#### Hybrid Search RAG application

In [1]:
Pinecone_API_KEY = "pcsk_6KZDkH_LWgRaXenprJsqPqW293SaddcUATFXrfKnWyt2QHPhpkUbPgqaAbfViaFV6VY4Zm"

In [3]:
from langchain_community.retrievers import PineconeHybridSearchRetriever

In [9]:
import os
from pinecone import Pinecone, ServerlessSpec

index_name = "hybrid-search"

##initialize the Pinecone client
pc = Pinecone(api_key=Pinecone_API_KEY)

## Create the index
if index_name not in pc.list_indexes().names():
    pc.create_index(
        name=index_name,
        dimension=384,
        metric='dotproduct', ## for sparse matrix
        spec=ServerlessSpec(cloud='aws', region='us-east-1')
    )

In [10]:
index = pc.Index(index_name)
index

<pinecone.db_data.index.Index at 0x7f49a80ce3b0>

In [12]:
## Create vector embedding and sparse matrix
HF_TOKEN = "Your_API_KEY"

from langchain_huggingface import HuggingFaceEmbeddings

embeddings = HuggingFaceEmbeddings(model_name="all-MiniLM-L6-v2")
embeddings

2026-01-26 10:26:44.348433: E external/local_xla/xla/stream_executor/cuda/cuda_dnn.cc:9261] Unable to register cuDNN factory: Attempting to register factory for plugin cuDNN when one has already been registered
2026-01-26 10:26:44.348540: E external/local_xla/xla/stream_executor/cuda/cuda_fft.cc:607] Unable to register cuFFT factory: Attempting to register factory for plugin cuFFT when one has already been registered
2026-01-26 10:26:44.415422: E external/local_xla/xla/stream_executor/cuda/cuda_blas.cc:1515] Unable to register cuBLAS factory: Attempting to register factory for plugin cuBLAS when one has already been registered
2026-01-26 10:26:44.561941: I tensorflow/core/platform/cpu_feature_guard.cc:182] This TensorFlow binary is optimized to use available CPU instructions in performance-critical operations.
To enable the following instructions: AVX2 FMA, in other operations, rebuild TensorFlow with the appropriate compiler flags.

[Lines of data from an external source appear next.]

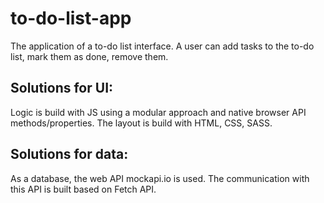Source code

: # to-do-list-app
The application of a to-do list interface. A user can add tasks to the to-do list, mark them as done, remove them. 
## Solutions for UI:
Logic is build with JS using a modular approach and native browser API methods/properties. The layout is build with HTML, CSS, SASS.
## Solutions for data:
As a database, the web API mockapi.io is used. The communication with this API is built based on Fetch API.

HuggingFaceEmbeddings(model_name='all-MiniLM-L6-v2', cache_folder=None, model_kwargs={}, encode_kwargs={}, query_encode_kwargs={}, multi_process=False, show_progress=False)

In [13]:
from pinecone_text.sparse import BM25Encoder

encoder = BM25Encoder().default()
encoder

[nltk_data] Downloading package stopwords to /home/vscode/nltk_data...
[nltk_data]   Unzipping corpora/stopwords.zip.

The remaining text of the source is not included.